## ABOUT THIS TASK
Go through the listing and write out all of it exactly.

Segment Open

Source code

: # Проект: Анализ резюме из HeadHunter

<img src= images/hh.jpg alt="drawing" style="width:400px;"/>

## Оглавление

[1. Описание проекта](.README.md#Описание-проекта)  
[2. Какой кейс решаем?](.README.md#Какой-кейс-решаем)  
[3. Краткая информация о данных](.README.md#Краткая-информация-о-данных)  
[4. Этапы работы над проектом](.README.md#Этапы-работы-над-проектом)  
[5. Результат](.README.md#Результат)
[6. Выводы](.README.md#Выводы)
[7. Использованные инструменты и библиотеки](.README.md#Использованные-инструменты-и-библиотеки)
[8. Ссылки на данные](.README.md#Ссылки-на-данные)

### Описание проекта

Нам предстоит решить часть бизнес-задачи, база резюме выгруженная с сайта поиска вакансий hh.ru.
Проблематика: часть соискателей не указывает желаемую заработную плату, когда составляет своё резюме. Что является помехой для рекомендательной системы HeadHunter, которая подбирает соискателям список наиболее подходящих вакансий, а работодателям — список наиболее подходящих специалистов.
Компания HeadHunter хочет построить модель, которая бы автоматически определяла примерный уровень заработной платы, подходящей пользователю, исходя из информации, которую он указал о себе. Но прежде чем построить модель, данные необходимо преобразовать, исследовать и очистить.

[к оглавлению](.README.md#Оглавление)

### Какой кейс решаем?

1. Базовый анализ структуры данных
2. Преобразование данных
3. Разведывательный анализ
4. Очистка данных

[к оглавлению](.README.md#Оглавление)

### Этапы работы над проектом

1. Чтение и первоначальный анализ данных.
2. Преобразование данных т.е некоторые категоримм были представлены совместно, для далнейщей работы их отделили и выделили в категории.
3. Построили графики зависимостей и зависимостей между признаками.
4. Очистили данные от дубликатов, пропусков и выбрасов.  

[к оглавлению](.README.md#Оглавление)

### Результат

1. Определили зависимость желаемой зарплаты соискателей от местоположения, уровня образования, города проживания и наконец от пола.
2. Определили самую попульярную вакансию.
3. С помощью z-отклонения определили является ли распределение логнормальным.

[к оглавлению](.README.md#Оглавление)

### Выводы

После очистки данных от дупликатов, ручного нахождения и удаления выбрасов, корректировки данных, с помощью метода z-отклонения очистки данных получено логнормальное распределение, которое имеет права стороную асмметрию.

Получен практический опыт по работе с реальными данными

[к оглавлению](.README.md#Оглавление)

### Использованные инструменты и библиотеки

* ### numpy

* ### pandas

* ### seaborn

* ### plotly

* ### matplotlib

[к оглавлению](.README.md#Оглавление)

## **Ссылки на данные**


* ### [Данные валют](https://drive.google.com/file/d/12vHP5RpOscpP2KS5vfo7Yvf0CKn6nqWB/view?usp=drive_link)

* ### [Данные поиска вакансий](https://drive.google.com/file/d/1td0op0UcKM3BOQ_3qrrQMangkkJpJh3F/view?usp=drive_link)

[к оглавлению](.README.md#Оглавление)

Segment Closed

## SOLUTION FOR THIS PROBLEM
Source code

: # Проект: Анализ резюме из HeadHunter

<img src= images/hh.jpg alt="drawing" style="width:400px;"/>

## Оглавление

[1. Описание проекта](.README.md#Описание-проекта)  
[2. Какой кейс решаем?](.README.md#Какой-кейс-решаем)  
[3. Краткая информация о данных](.README.md#Краткая-информация-о-данных)  
[4. Этапы работы над проектом](.README.md#Этапы-работы-над-проектом)  
[5. Результат](.README.md#Результат)
[6. Выводы](.README.md#Выводы)
[7. Использованные инструменты и библиотеки](.README.md#Использованные-инструменты-и-библиотеки)
[8. Ссылки на данные](.README.md#Ссылки-на-данные)

### Описание проекта

Нам предстоит решить часть бизнес-задачи, база резюме выгруженная с сайта поиска вакансий hh.ru.
Проблематика: часть соискателей не указывает желаемую заработную плату, когда составляет своё резюме. Что является помехой для рекомендательной системы HeadHunter, которая подбирает соискателям список наиболее подходящих вакансий, а работодателям — список наиболее подходящих специалистов.
Компания HeadHunter хочет построить модель, которая бы автоматически определяла примерный уровень заработной платы, подходящей пользователю, исходя из информации, которую он указал о себе. Но прежде чем построить модель, данные необходимо преобразовать, исследовать и очистить.

[к оглавлению](.README.md#Оглавление)

### Какой кейс решаем?

1. Базовый анализ структуры данных
2. Преобразование данных
3. Разведывательный анализ
4. Очистка данных

[к оглавлению](.README.md#Оглавление)

### Этапы работы над проектом

1. Чтение и первоначальный анализ данных.
2. Преобразование данных т.е некоторые категоримм были представлены совместно, для далнейщей работы их отделили и выделили в категории.
3. Построили графики зависимостей и зависимостей между признаками.
4. Очистили данные от дубликатов, пропусков и выбрасов.  

[к оглавлению](.README.md#Оглавление)

### Результат

1. Определили зависимость желаемой зарплаты соискателей от местоположения, уровня образования, города проживания и наконец от пола.
2. Определили самую попульярную вакансию.
3. С помощью z-отклонения определили является ли распределение логнормальным.

[к оглавлению](.README.md#Оглавление)

### Выводы

После очистки данных от дупликатов, ручного нахождения и удаления выбрасов, корректировки данных, с помощью метода z-отклонения очистки данных получено логнормальное распределение, которое имеет права стороную асмметрию.

Получен практический опыт по работе с реальными данными

[к оглавлению](.README.md#Оглавление)

### Использованные инструменты и библиотеки

* ### numpy

* ### pandas

* ### seaborn

* ### plotly

* ### matplotlib

[к оглавлению](.README.md#Оглавление)

## **Ссылки на данные**


* ### [Данные валют](https://drive.google.com/file/d/12vHP5RpOscpP2KS5vfo7Yvf0CKn6nqWB/view?usp=drive_link)

* ### [Данные поиска вакансий](https://drive.google.com/file/d/1td0op0UcKM3BOQ_3qrrQMangkkJpJh3F/view?usp=drive_link)

[к оглавлению](.README.md#Оглавление)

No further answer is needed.